→ Records to use
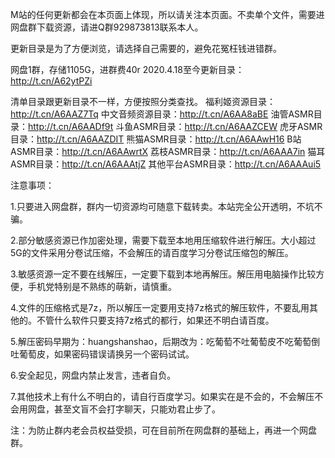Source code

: M站的任何更新都会在本页面上体现，所以请关注本页面。不卖单个文件，需要进网盘群下载资源，请进Q群929873813联系本人。

更新目录是为了方便浏览，请选择自己需要的，避免花冤枉钱进错群。

网盘1群，存储1105G，进群费40r
2020.4.18至今更新目录：http://t.cn/A62ytPZi


清单目录跟更新目录不一样，方便按照分类查找。
福利姬资源目录：http://t.cn/A6AAZ7Tq
中文音频资源目录：http://t.cn/A6AA8aBE
油管ASMR目录：http://t.cn/A6AADf9t
斗鱼ASMR目录：http://t.cn/A6AAZCEW
虎牙ASMR目录：http://t.cn/A6AAZDIT
熊猫ASMR目录：http://t.cn/A6AAwH16
B站ASMR目录：http://t.cn/A6AAwrtX
荔枝ASMR目录：http://t.cn/A6AAA7in
猫耳ASMR目录：http://t.cn/A6AAAtjZ
其他平台ASMR目录：http://t.cn/A6AAAui5

注意事项：

1.只要进入网盘群，群内一切资源均可随意下载转卖。本站完全公开透明，不坑不骗。

2.部分敏感资源已作加密处理，需要下载至本地用压缩软件进行解压。大小超过5G的文件采用分卷试压缩，不会解压的请百度学习分卷试压缩包的解压。

3.敏感资源一定不要在线解压，一定要下载到本地再解压。解压用电脑操作比较方便，手机党特别是不熟练的萌新，请慎重。

4.文件的压缩格式是7z，所以解压一定要用支持7z格式的解压软件，不要乱用其他的。不管什么软件只要支持7z格式的都行，如果还不明白请百度。

5.解压密码早期为：huangshanshao，后期改为：吃葡萄不吐葡萄皮不吃葡萄倒吐葡萄皮，如果密码错误请换另一个密码试试。

6.安全起见，网盘内禁止发言，违者自负。

7.其他技术上有什么不明白的，请自行百度学习。如果实在是不会的，不会解压不会用网盘，甚至文盲不会打字聊天，只能劝君止步了。

注：为防止群内老会员权益受损，可在目前所在网盘群的基础上，再进一个网盘群。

→ Exercise requirements
Copy, exactly and only, the lines above that begin with the one containing "福利姬资源目录：http://t.cn/A6AAZ7Tq" and finish with the one containing "3.敏感资源一定不要在线解压".

→ Exercise answer
福利姬资源目录：http://t.cn/A6AAZ7Tq
中文音频资源目录：http://t.cn/A6AA8aBE
油管ASMR目录：http://t.cn/A6AADf9t
斗鱼ASMR目录：http://t.cn/A6AAZCEW
虎牙ASMR目录：http://t.cn/A6AAZDIT
熊猫ASMR目录：http://t.cn/A6AAwH16
B站ASMR目录：http://t.cn/A6AAwrtX
荔枝ASMR目录：http://t.cn/A6AAA7in
猫耳ASMR目录：http://t.cn/A6AAAtjZ
其他平台ASMR目录：http://t.cn/A6AAAui5

注意事项：

1.只要进入网盘群，群内一切资源均可随意下载转卖。本站完全公开透明，不坑不骗。

2.部分敏感资源已作加密处理，需要下载至本地用压缩软件进行解压。大小超过5G的文件采用分卷试压缩，不会解压的请百度学习分卷试压缩包的解压。

3.敏感资源一定不要在线解压，一定要下载到本地再解压。解压用电脑操作比较方便，手机党特别是不熟练的萌新，请慎重。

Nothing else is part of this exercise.